Дорога на Сидней показалась приятным сюрпризом после унылых хайвеев вдоль пустынного южного побережья. Почти 500 километров – серпантины и горные перевалы высотой до 700 метров. Трудности маршрута воспринимались скорее как удовольствие: виды сменяли друг друга за каждым виражом, да и с погодой повезло – термометры показывали под 30.

Где-то на середине пути мы остановились на заправке в местечке Холбрук (Holbrook). Поначалу показалось, что оно не сильно отличается от уже виденных нами городков, одиноко стоящих посреди австралийского небытия. Но атмосфера и настроение места были куда более жизнеутверждающими. Быть может, Максим и Володя действительно успели сильно соскучиться по трассе за два дня, проведенных в Мельбурне, и им все было в кайф. По крайней мере из местного кафе они вышли крайне довольные. Хозяйничали в заведении две 80-летние бабульки. Необычайно веселые и задорные, они будто бы и не замечали своих лет, нежно подшучивая над путешественниками и угощая их кофе со свежеиспеченными сладостями. Парням показалось даже, что Австралия извиняется перед ними за тяжесть и однообразие предыдущих остановок и переездов. Все выглядело иначе. Даже предмет гордости жителей Холбрука действительно впечатлил – огромная подводная лодка, «припаркованная» невесть как километров за 300 от океана.

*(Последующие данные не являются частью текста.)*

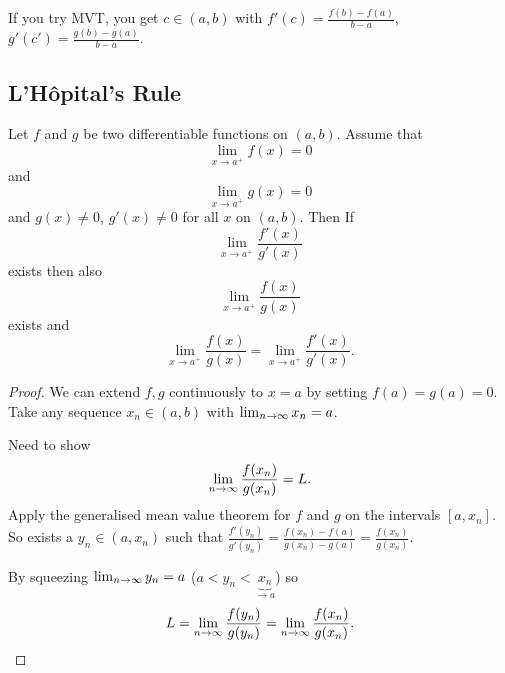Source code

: \documentclass[10pt, a4paper]{article}
\begin{document}
If you try MVT,
you get $c \in (a, b)$ with $f'(c) = \frac{f(b) - f(a)}{b - a}$,
$g'(c') = \frac{g(b) - g(a)}{b - a}$.

\subsection{L'H\^opital's Rule}

\begin{theorem}
    Let $f$ and $g$ be two differentiable functions on $(a, b)$.
    Assume that
    \[
    \lim_{x \to a ^ {+}}f(x) = 0
    \]
    and
    \[
    \lim_{x \to a ^ {+}}g(x) = 0
    \]
    and $g(x) \neq 0$,
    $g'(x) \neq 0$ for all $x$ on $(a, b)$.
    Then
    If
    \[
    \lim_{x \to a ^ {+}}\frac{f'(x)}{g'(x)}
    \]
    exists then also
    \[
    \lim_{x \to a ^ {+}}\frac{f(x)}{g(x)}
    \]
    exists
    and
    \[
    \lim_{x \to a ^ {+}}\frac{f(x)}{g(x)} = \lim_{x \to a ^ {+}}\frac{f'(x)}{g'(x)}.
    \]
    
    \begin{proof}
        We can extend $f, g$ continuously to $x = a$ by setting $f(a) = g(a) = 0$.
        Take any  sequence $x_n \in (a, b)$ with $\lim_{n \rightarrow \infty} x_n = a$.

        Need to show
        \[
        \lim_{n \rightarrow \infty} \frac{f(x_n)}{g(x_n)} = L.
        \]
        Apply the generalised mean value theorem for $f$ and $g$ on the intervals $[a, x_n]$.
        So exists a $y_n \in (a, x_n)$ such that $\frac{f'(y_n)}{g'(y_n)} = \frac{f(x_n) - f(a)}{g(x_n) - g(a)} = \frac{f(x_n)}{g(x_n)}$.

        By squeezing $\lim_{n \rightarrow \infty} y_n = a$
        ($a < y_n < \underbrace{x_n}_{\to a}$)
        so
        \[
        L = \lim_{n \rightarrow \infty}\frac{f(y_n)}{g(y_n)} = \lim_{n \rightarrow \infty}\frac{f(x_n)}{g(x_n)}.
        \]
    \end{proof}
\end{theorem}
\end{document}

Несмотря на то что спутниковый навигатор в Мельбурне показал расстояние до Сиднея на пару сотен километров больше, чем показывал еще в Перте, переезд выдался не слишком трудным, и уже к вечеру мы прибыли в самый крупный город Австралии. Макс, тщательно изучивший купленный на последней заправке атлас достопримечательностей для мототуристов, окончательно убедился в том, что это, скорее всего, последняя точка австралийского маршрута. Описания и фотографии мест на восточном побережье провоцировали невероятную скуку. Впрочем, перспектива провести несколько дней в Сиднее ни у кого не вызвала сожаления. Максим собирался отдохнуть со своей семьей, а Володя не сомневался, что в городе непременно найдется, чем разогнать кровь.

15–20 января

Мы, два Харлея, нареченные Иванычем и Могучим, всегда были с характером. У каждого – своя история наездников и дорог. Но, отправившись в кругосветку с Максимом и Володей и обретя имена, мы успели стать одним целым, единым организмом, пересекающим океаны и континенты. И хотя всякий раз, когда нам приходилось расставаться в городах, мы вновь становились Иванычем и Максом, Могучим и Рощиным, ощущение общего пути ни на миг нас не покидало. Просто количество пережитых впечатлений и увиденных мест умножалось надвое. Когда наши наездники встречались в баре или отеле, а мы – на стоянке, новые истории сплетались в единое полотно событий. И мы не переставали удивляться рассказам наших наездников – оставаясь верными самим себе, Володя и Максим открывали совершенно разные миры. Но при этом, за глотком виски или сигарного дыма, эти рассказы об увиденном и пережитом легко дополняли друг друга. Поэтому, даже когда приходилось разъезжаться на перекрестке, путешествие оставалось общим, а мир благодаря нашему единству в итоге лишь обретал сложность и многообразие. Так случилось и в Сиднее.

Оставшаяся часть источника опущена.